**TASK STATEMENT**
Go through the entries below and tally each line holding the string "onion". Return the number only.

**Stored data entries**
● ● ● ●
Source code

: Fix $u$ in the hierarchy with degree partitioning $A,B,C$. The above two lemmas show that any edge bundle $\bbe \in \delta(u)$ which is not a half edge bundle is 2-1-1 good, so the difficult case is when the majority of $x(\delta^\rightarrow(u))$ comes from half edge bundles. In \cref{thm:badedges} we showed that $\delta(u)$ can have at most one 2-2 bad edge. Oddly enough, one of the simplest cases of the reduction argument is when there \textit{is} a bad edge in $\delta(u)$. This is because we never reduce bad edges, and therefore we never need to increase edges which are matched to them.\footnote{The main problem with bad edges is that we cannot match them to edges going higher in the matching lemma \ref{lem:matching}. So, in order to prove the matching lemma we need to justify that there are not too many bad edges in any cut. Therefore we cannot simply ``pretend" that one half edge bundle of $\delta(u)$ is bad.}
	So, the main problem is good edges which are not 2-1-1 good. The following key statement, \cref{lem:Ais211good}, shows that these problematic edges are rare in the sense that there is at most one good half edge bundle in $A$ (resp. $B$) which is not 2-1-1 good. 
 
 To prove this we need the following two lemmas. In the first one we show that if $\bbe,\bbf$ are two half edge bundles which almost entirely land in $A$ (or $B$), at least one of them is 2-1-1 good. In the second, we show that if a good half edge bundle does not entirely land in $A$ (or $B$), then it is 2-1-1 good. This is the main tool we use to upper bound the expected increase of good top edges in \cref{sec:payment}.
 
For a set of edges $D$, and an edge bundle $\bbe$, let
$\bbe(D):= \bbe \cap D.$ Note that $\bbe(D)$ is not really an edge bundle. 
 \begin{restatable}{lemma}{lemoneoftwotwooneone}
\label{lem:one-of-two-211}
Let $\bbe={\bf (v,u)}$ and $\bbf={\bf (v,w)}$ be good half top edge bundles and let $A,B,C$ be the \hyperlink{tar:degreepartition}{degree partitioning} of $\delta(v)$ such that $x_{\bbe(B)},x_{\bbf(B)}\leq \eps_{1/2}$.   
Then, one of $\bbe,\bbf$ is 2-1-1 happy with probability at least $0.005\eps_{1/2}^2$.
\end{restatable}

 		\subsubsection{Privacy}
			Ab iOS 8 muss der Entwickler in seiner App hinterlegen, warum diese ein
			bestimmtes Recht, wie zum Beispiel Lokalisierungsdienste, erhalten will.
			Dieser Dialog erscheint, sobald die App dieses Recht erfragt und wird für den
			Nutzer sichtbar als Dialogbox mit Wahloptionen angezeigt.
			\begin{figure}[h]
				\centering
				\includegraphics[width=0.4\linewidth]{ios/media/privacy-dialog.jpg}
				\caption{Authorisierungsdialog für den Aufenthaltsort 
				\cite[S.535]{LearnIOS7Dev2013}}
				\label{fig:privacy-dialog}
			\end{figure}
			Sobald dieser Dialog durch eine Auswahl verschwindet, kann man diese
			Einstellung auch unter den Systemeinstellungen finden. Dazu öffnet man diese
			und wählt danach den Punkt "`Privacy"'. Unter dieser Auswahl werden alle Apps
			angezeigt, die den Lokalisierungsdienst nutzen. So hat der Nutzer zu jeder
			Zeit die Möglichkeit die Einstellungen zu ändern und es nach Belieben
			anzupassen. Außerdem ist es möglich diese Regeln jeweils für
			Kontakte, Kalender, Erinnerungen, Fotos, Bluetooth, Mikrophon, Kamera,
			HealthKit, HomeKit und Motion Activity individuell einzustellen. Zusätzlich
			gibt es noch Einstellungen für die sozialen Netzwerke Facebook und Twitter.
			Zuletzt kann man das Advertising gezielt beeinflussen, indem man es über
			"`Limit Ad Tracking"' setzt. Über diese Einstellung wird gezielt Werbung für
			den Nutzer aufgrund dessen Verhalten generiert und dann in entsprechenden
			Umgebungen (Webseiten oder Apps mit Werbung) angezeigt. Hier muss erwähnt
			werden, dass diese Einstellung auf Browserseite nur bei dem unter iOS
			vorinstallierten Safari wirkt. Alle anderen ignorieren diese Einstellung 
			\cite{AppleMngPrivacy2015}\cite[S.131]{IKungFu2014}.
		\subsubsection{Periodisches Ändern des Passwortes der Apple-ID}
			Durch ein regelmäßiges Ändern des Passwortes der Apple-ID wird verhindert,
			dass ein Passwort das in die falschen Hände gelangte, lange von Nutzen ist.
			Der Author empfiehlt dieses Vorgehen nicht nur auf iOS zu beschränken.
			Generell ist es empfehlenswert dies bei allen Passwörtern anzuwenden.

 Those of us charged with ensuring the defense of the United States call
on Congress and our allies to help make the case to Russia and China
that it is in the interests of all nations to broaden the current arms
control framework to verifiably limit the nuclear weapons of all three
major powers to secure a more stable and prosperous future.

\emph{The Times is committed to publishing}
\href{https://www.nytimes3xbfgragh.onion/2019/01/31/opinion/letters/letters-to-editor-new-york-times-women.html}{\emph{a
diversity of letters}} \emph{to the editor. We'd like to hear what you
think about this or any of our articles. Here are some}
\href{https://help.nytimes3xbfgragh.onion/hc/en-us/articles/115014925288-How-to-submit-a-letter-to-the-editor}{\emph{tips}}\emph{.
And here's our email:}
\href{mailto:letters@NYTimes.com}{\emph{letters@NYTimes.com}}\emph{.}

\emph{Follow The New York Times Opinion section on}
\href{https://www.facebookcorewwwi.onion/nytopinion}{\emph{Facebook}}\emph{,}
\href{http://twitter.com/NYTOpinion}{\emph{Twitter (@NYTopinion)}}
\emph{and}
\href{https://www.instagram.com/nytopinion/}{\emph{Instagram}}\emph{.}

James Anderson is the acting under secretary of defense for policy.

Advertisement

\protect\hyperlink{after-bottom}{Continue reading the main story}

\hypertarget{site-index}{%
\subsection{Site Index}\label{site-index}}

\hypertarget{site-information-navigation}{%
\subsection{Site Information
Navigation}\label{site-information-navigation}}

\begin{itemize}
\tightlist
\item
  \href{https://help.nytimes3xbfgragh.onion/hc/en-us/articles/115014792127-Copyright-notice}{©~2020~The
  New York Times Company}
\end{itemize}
● ● ● ●
**SOLUTION TO THE EXERCISE**
4